Question: Statistical test for overlap
0
pixie@bioinfo1.4k wrote:

Hello, I have a venn diagram with a list of up and down-regulated genes from experiment 1. I compared another gene list (from experiment 2) and got the overlap (108 genes are Up, 309 genes are Down and 41 genes are not deferentially expressed).

My NULL hypothesis is that the proportion of overlaps with up and down-regulated genes is 50-50 (that is random). I want to show that the proportion of down-regulated genes (as shown in the pie chart) is significant. What kind of statistical test should I do here ? Thanks. statistics • 183 views
modified 3 months ago by H.Hasani970 • written 3 months ago by pixie@bioinfo1.4k
1
e.rempel890 wrote:

Hi,

if I understood your question correctly, I would use the binomial test. Let me explain.

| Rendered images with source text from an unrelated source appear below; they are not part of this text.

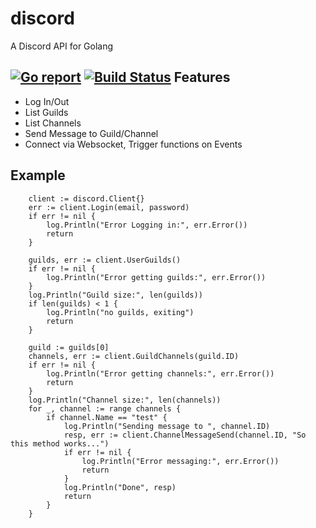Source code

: # discord
A Discord API for Golang

[![Go report](http://goreportcard.com/badge/xackery/discord)](http://goreportcard.com/report/xackery/discord) [![Build Status](https://travis-ci.org/Xackery/discord.svg)](https://travis-ci.org/Xackery/discord.svg?branch=master)
Features
---

* Log In/Out
* List Guilds
* List Channels
* Send Message to Guild/Channel
* Connect via Websocket, Trigger functions on Events

Example
---


```
	client := discord.Client{}
	err := client.Login(email, password)
	if err != nil {
		log.Println("Error Logging in:", err.Error())
		return
	}

	guilds, err := client.UserGuilds()
	if err != nil {
		log.Println("Error getting guilds:", err.Error())
	}
	log.Println("Guild size:", len(guilds))
	if len(guilds) < 1 {
		log.Println("no guilds, exiting")
		return
	}

	guild := guilds[0]
	channels, err := client.GuildChannels(guild.ID)
	if err != nil {
		log.Println("Error getting channels:", err.Error())
		return
	}
	log.Println("Channel size:", len(channels))
	for _, channel := range channels {
		if channel.Name == "test" {
			log.Println("Sending message to ", channel.ID)
			resp, err := client.ChannelMessageSend(channel.ID, "So this method works...")
			if err != nil {
				log.Println("Error messaging:", err.Error())
				return
			}
			log.Println("Done", resp)
			return
		}
	}
```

There are 417 genes in the overlap between Exp2 and Exp1 (Up and Down combined). Your NULL suggests that these genes are distributed between Up and Down with probability 0.5 for each subset (as you said, 50 - 50). That means in the lingo of the binomial test, you have 419 number of trials, 309 number of successes and probability of success equals 0.5. Thus, the way to compute binomial test in R would be

``````binom.test(x = 309, n = 417, p = 0.5)
``````

I obtained p-value less than 2.2e-16.

HTH

It should be `p = 5224/(5646+5224)` instead of 0.5 .

In this case shouldn't it be `p = (5224 + 309)/(5224 + 309 + 5646 + 108)` ? :)

Oh yeah, right. Another reason to not use Venn diagrams :)

You can overcome R `2.2e-16` limit with `binom.test(...)\$p.value`. Per your numbers p-value is `1.6e-23.`

1
H.Hasani970 wrote:

I would use proportion test. As the name says, the null hypothesis is that the proportion in each set is the same. It helps you answer questions like do we have more male proportion in group A compared to female proportion in group B (test for two proportions); or if male proportion in the group is similar/more/less in the entire population (test for one proportion)

1
Asaf8.4k wrote:

I think you can ask better questions like how is the distribution of LFC of genes in the group compared to genes outside the group, try plotting the LFC distribution in violin plot for instance of the two groups (in Exp2 and not in Exp2) or MA plot but color according to Exp2 or not, it will present much more than you chose to present and test (by the way, neither Euler graph nor pie chart are good choices for presenting data, there are better alternatives).